■ **STUDY MATERIAL**:
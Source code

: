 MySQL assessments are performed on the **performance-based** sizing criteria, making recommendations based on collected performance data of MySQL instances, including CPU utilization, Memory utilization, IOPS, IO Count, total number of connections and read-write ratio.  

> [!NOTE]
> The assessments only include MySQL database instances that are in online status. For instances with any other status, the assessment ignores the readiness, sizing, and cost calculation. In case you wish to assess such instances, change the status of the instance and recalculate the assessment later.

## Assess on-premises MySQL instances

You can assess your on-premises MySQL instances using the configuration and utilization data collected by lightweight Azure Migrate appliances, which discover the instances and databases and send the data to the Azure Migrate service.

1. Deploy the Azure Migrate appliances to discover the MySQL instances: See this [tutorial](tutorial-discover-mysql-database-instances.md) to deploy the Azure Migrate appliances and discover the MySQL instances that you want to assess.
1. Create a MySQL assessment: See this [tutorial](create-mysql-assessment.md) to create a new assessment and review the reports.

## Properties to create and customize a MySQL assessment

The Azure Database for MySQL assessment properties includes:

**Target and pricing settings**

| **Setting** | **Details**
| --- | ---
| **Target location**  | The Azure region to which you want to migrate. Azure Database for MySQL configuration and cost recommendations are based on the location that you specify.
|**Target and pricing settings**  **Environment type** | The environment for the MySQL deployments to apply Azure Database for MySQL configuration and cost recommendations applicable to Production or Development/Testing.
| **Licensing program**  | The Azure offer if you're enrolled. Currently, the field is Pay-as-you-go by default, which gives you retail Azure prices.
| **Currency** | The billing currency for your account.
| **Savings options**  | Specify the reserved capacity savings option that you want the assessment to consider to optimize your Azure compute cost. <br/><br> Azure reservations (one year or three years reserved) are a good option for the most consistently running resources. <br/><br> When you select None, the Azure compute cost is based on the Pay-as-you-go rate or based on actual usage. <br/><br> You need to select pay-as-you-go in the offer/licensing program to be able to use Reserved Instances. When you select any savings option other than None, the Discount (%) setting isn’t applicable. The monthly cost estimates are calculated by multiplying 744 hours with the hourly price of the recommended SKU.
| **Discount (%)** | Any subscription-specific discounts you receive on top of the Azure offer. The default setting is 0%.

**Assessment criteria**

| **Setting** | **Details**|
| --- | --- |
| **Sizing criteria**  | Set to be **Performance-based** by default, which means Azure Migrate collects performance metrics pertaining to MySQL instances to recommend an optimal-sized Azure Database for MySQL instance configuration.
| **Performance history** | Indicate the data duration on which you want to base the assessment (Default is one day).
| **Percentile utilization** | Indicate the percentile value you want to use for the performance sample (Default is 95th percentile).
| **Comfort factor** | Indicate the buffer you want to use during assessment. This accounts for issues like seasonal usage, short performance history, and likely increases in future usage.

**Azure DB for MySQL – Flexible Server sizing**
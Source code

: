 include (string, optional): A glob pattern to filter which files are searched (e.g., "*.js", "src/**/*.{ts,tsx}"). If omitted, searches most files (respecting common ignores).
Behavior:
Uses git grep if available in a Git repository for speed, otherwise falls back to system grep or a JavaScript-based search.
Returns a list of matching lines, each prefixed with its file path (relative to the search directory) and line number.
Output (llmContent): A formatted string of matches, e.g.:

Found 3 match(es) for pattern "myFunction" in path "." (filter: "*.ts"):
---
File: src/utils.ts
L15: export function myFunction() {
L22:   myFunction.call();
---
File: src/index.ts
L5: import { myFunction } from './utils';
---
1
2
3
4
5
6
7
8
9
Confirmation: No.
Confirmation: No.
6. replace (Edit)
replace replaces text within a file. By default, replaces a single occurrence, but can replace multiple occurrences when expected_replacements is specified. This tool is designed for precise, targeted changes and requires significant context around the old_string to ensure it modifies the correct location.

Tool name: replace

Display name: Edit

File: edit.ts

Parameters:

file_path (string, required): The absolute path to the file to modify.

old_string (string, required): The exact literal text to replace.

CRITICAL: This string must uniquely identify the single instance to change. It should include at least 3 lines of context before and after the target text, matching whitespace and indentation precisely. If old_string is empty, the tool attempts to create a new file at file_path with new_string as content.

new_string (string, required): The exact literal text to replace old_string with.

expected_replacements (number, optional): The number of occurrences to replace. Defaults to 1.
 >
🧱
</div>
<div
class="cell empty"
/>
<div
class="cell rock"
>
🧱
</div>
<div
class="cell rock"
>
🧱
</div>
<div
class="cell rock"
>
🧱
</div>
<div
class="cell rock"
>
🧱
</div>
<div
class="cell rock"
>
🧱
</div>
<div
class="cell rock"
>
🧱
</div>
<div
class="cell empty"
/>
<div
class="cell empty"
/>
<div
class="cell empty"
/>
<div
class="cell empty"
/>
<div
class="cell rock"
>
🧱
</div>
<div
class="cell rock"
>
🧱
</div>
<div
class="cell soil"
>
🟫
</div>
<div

■ **WHAT YOU WILL DO**: From the entries above, extract only the lines running from the one containing "L15: export function" through the one containing "6. replace (Edit)", inclusive.

■ **RESPONSE TO THE EXERCISE**:
L15: export function myFunction() {
L22:   myFunction.call();
---
File: src/index.ts
L5: import { myFunction } from './utils';
---
1
2
3
4
5
6
7
8
9
Confirmation: No.
Confirmation: No.
6. replace (Edit)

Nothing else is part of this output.